══ Exercise materials ══

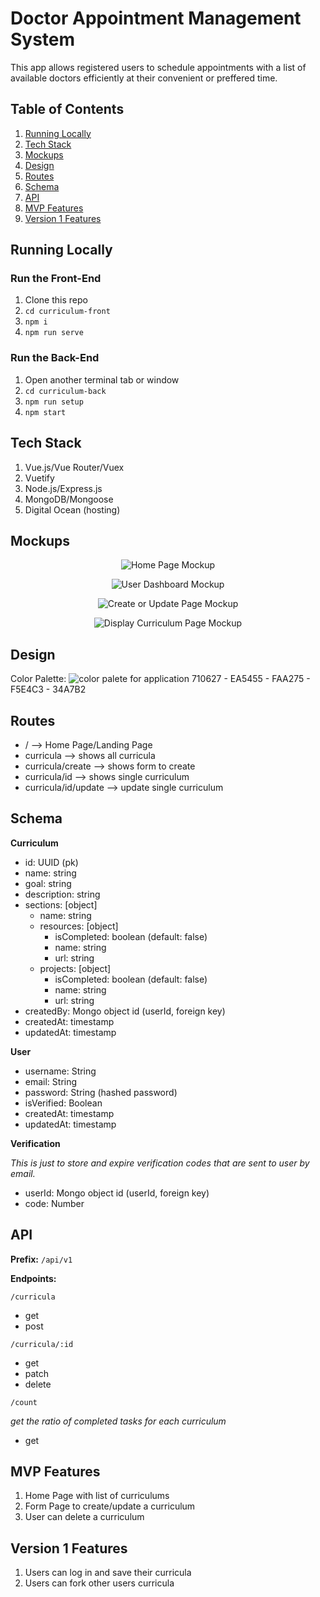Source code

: # Doctor Appointment Management System



This app allows registered users to schedule appointments with a list of available doctors efficiently at their convenient or preffered time.


## Table of Contents

1. [Running Locally](#running-locally)
1. [Tech Stack](#tech-stack)
1. [Mockups](#mockups)
1. [Design](#design)
1. [Routes](#routes)
1. [Schema](#schema)
1. [API](#api)
1. [MVP Features](#mvp-features)
1. [Version 1 Features](#version-1-features)

## Running Locally

### Run the Front-End

1. Clone this repo
1. `cd curriculum-front`
1. `npm i`
1. `npm run serve`

### Run the Back-End

1. Open another terminal tab or window
1. `cd curriculum-back`
1. `npm run setup`
1. `npm start`

## Tech Stack

1. Vue.js/Vue Router/Vuex
1. Vuetify
1. Node.js/Express.js
1. MongoDB/Mongoose
1. Digital Ocean (hosting)

## Mockups

<p align="center">
  <img src="mockups/home_page.png" alt="Home Page Mockup">
</p>

<p align="center">
  <img src="mockups/user_dashboard.png" alt="User Dashboard Mockup">
</p>

<p align="center">
  <img src="mockups/create_update_curriculum.png" alt="Create or Update Page Mockup">
</p>

<p align="center">
  <img src="mockups/display_curriculum.png" alt="Display Curriculum Page Mockup">
</p>

## Design

Color Palette:
<img src="mockups/color_palette.png" alt="color palete for application">
710627 - EA5455 - FAA275 - F5E4C3 - 34A7B2

## Routes

* / --> Home Page/Landing Page
* curricula --> shows all curricula
* curricula/create --> shows form to create
* curricula/id --> shows single curriculum
* curricula/id/update --> update single curriculum

## Schema

**Curriculum**

* id: UUID (pk)
* name: string
* goal: string
* description: string
* sections: [object]
    * name: string
    * resources: [object]
        * isCompleted: boolean (default: false)
        * name: string
        * url: string
    * projects:  [object]
        * isCompleted: boolean (default: false)
        * name: string
        * url: string
* createdBy: Mongo object id (userId, foreign key)
* createdAt: timestamp
* updatedAt: timestamp

**User**

* username: String
* email: String
* password: String (hashed password)
* isVerified: Boolean
* createdAt: timestamp
* updatedAt: timestamp

**Verification**

*This is just to store and expire verification codes that are sent to user by email.*

* userId: Mongo object id (userId, foreign key)
* code: Number

## API

**Prefix:** `/api/v1`

**Endpoints:**

`/curricula`

* get
* post

`/curricula/:id`

* get
* patch
* delete

`/count`

*get the ratio of completed tasks for each curriculum*

* get

## MVP Features

1. Home Page with list of curriculums
1. Form Page to create/update a curriculum
1. User can delete a curriculum

## Version 1 Features

1. Users can log in and save their curricula
1. Users can fork other users curricula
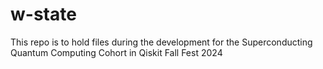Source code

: # w-state
This repo is to hold files during the development for the Superconducting Quantum Computing Cohort in Qiskit Fall Fest 2024 
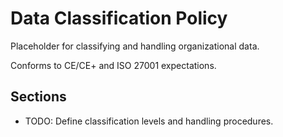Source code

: # Data Classification Policy

Placeholder for classifying and handling organizational data.

Conforms to CE/CE+ and ISO 27001 expectations.

## Sections
- TODO: Define classification levels and handling procedures.
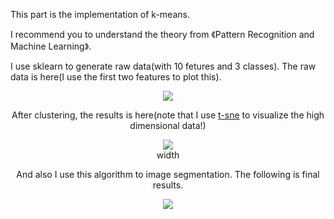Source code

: This part is the implementation of k-means. 

I recommend you to understand the theory from 《Pattern Recognition and Machine Learning》.

I use sklearn to generate raw data(with 10 fetures and 3 classes). The raw data is here(I use the first two features to plot this).

<div align=center>
 <img src="https://github.com/liziniu/machine_learning_2018_spring/blob/master/k-means/raw%20data.png" />
<div>


After clustering, the results is here(note that I use [t-sne](https://github.com/liziniu/machine_learning_2018_spring/blob/master/k-means/t-sne-tutorial.ipynb) to visualize the high dimensional data!)



<div align=center>
 <img src="https://github.com/liziniu/machine_learning_2018_spring/blob/master/k-means/k-means%20results.png" />
<div>width


And also I use this algorithm to image segmentation. The following is final results.

<div align=center>
 <img src="https://github.com/liziniu/machine_learning_2018_spring/blob/master/k-means/image_segementation.png" />
<div>
  
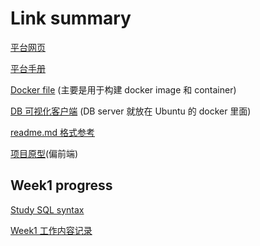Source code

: # Link summary

[平台网页](http://dev.home.ei.infore.com/document/manual)

[平台手册](http://dev.home.ei.infore.com/document/manual)

[Docker file](https://github.com/Jacobbishopxy/dockerfile) (主要是用于构建 docker image 和 container)

[DB 可视化客户端](https://github.com/dbeaver/dbeaver) (DB server 就放在 Ubuntu 的 docker 里面)

[readme.md 格式参考](https://github.com/Jacobbishopxy/note-rust-lang)

[项目原型](https://github.com/Jacobbishopxy/cyberbrick)(偏前端)

## Week1 progress

[Study SQL syntax](./Doc/sql_notes/sqlNotes.md)

[Week1 工作内容记录](./202105_week1/readme.md)
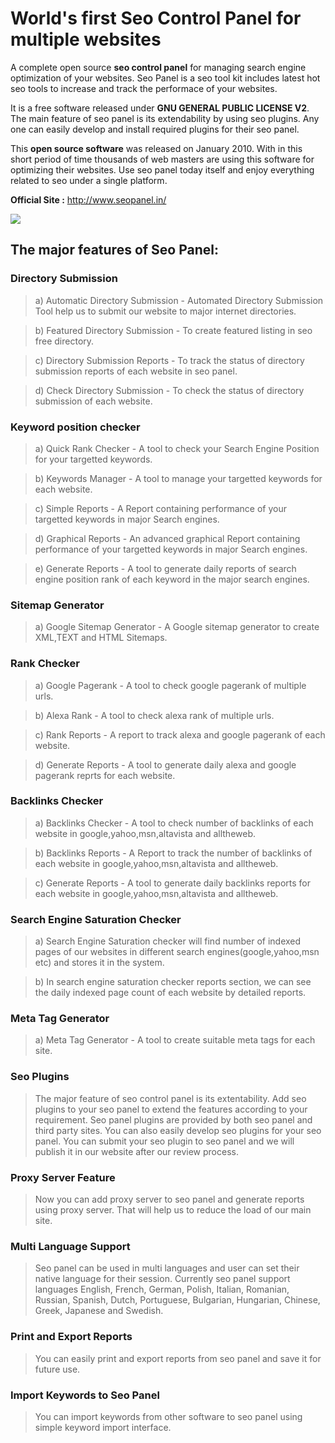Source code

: # World's first Seo Control Panel for multiple websites #


A complete open source **seo control panel** for managing search engine optimization of your websites. Seo Panel is a seo tool kit includes latest hot seo tools to increase and track the performace of your websites.

It is a free software released under **GNU GENERAL PUBLIC LICENSE V2**. The main feature of seo panel is its extendability by using seo plugins. Any one can easily develop and install required plugins for their seo panel.

This **open source software** was released on January 2010. With in this short period of time thousands of web masters are using this software for optimizing their websites. Use seo panel today itself and enjoy everything related to seo under a single platform.


**Official Site :** http://www.seopanel.in/

[![](http://www.seopanel.in/images/download.png)](http://www.seopanel.in/spdownload/)

## The major features of Seo Panel: ##

### Directory Submission ###

> a) Automatic Directory Submission - Automated Directory Submission Tool help us to submit our website to major internet directories.

> b) Featured Directory Submission - To create featured listing in seo free directory.

> c) Directory Submission Reports - To track the status of directory submission reports of each website in seo panel.

> d) Check Directory Submission - To check the status of directory submission of each website.

### Keyword position checker ###

> a) Quick Rank Checker - A tool to check your Search Engine Position for your targetted keywords.

> b) Keywords Manager - A tool to manage your targetted keywords for each website.

> c) Simple Reports - A Report containing performance of your targetted keywords in major Search engines.

> d) Graphical Reports - An advanced graphical Report containing performance of your targetted keywords in major Search engines.

> e) Generate Reports - A tool to generate daily reports of search engine position rank of each keyword in the major search engines.


### Sitemap Generator ###

> a) Google Sitemap Generator - A Google sitemap generator to create XML,TEXT and HTML Sitemaps.

### Rank Checker ###

> a) Google Pagerank - A tool to check google pagerank of multiple urls.

> b) Alexa Rank - A tool to check alexa rank of multiple urls.

> c) Rank Reports - A report to track alexa and google pagerank of each website.

> d) Generate Reports - A tool to generate daily alexa and google pagerank reprts for each website.

### Backlinks Checker ###

> a) Backlinks Checker - A tool to check number of backlinks of each website in google,yahoo,msn,altavista and alltheweb.

> b) Backlinks Reports - A Report to track the number of backlinks of each website in google,yahoo,msn,altavista and alltheweb.

> c) Generate Reports - A tool to generate daily backlinks reports for each website in google,yahoo,msn,altavista and alltheweb.


### Search Engine Saturation Checker ###

> a) Search Engine Saturation checker will find number of indexed pages  of our websites in different search engines(google,yahoo,msn etc)  and stores it in the system.


> b) In search engine saturation checker reports section, we can see the daily indexed page count of each website by detailed reports.


### Meta Tag Generator ###

> a) Meta Tag Generator - A tool to create suitable meta tags for each site.

### Seo Plugins ###

> The major feature of seo control panel is its extentability. Add seo plugins to   your seo panel to extend the features  according to your requirement. Seo panel plugins are provided by both seo panel and third party sites. You can also easily develop seo plugins for your seo panel. You can submit  your seo plugin to seo panel and we will publish it in our website after our review process.

### Proxy Server Feature ###

> Now you can add proxy server to seo panel and generate reports using proxy server. That will help us to reduce the load of our main site.


### Multi Language Support ###

> Seo panel can be used in multi languages and user can set their native language for their session. Currently seo panel support languages English, French, German, Polish, Italian, Romanian, Russian, Spanish, Dutch, Portuguese, Bulgarian, Hungarian, Chinese, Greek, Japanese and Swedish.


### Print and Export Reports ###

> You can easily print and export reports from seo panel and save it for future use.


### Import Keywords to Seo Panel ###

> You can import keywords from other software to seo panel using simple keyword import interface.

═══

> Task requirements
Take exactly the lines from the one containing "### Sitemap Generator ###" through the one containing "### Print and Export Reports ###" in the data above, and output them with nothing added.

> Result of the task
### Sitemap Generator ###

> a) Google Sitemap Generator - A Google sitemap generator to create XML,TEXT and HTML Sitemaps.

### Rank Checker ###

> a) Google Pagerank - A tool to check google pagerank of multiple urls.

> b) Alexa Rank - A tool to check alexa rank of multiple urls.

> c) Rank Reports - A report to track alexa and google pagerank of each website.

> d) Generate Reports - A tool to generate daily alexa and google pagerank reprts for each website.

### Backlinks Checker ###

> a) Backlinks Checker - A tool to check number of backlinks of each website in google,yahoo,msn,altavista and alltheweb.

> b) Backlinks Reports - A Report to track the number of backlinks of each website in google,yahoo,msn,altavista and alltheweb.

> c) Generate Reports - A tool to generate daily backlinks reports for each website in google,yahoo,msn,altavista and alltheweb.


### Search Engine Saturation Checker ###

> a) Search Engine Saturation checker will find number of indexed pages  of our websites in different search engines(google,yahoo,msn etc)  and stores it in the system.


> b) In search engine saturation checker reports section, we can see the daily indexed page count of each website by detailed reports.


### Meta Tag Generator ###

> a) Meta Tag Generator - A tool to create suitable meta tags for each site.

### Seo Plugins ###

> The major feature of seo control panel is its extentability. Add seo plugins to   your seo panel to extend the features  according to your requirement. Seo panel plugins are provided by both seo panel and third party sites. You can also easily develop seo plugins for your seo panel. You can submit  your seo plugin to seo panel and we will publish it in our website after our review process.

### Proxy Server Feature ###

> Now you can add proxy server to seo panel and generate reports using proxy server. That will help us to reduce the load of our main site.


### Multi Language Support ###

> Seo panel can be used in multi languages and user can set their native language for their session. Currently seo panel support languages English, French, German, Polish, Italian, Romanian, Russian, Spanish, Dutch, Portuguese, Bulgarian, Hungarian, Chinese, Greek, Japanese and Swedish.


### Print and Export Reports ###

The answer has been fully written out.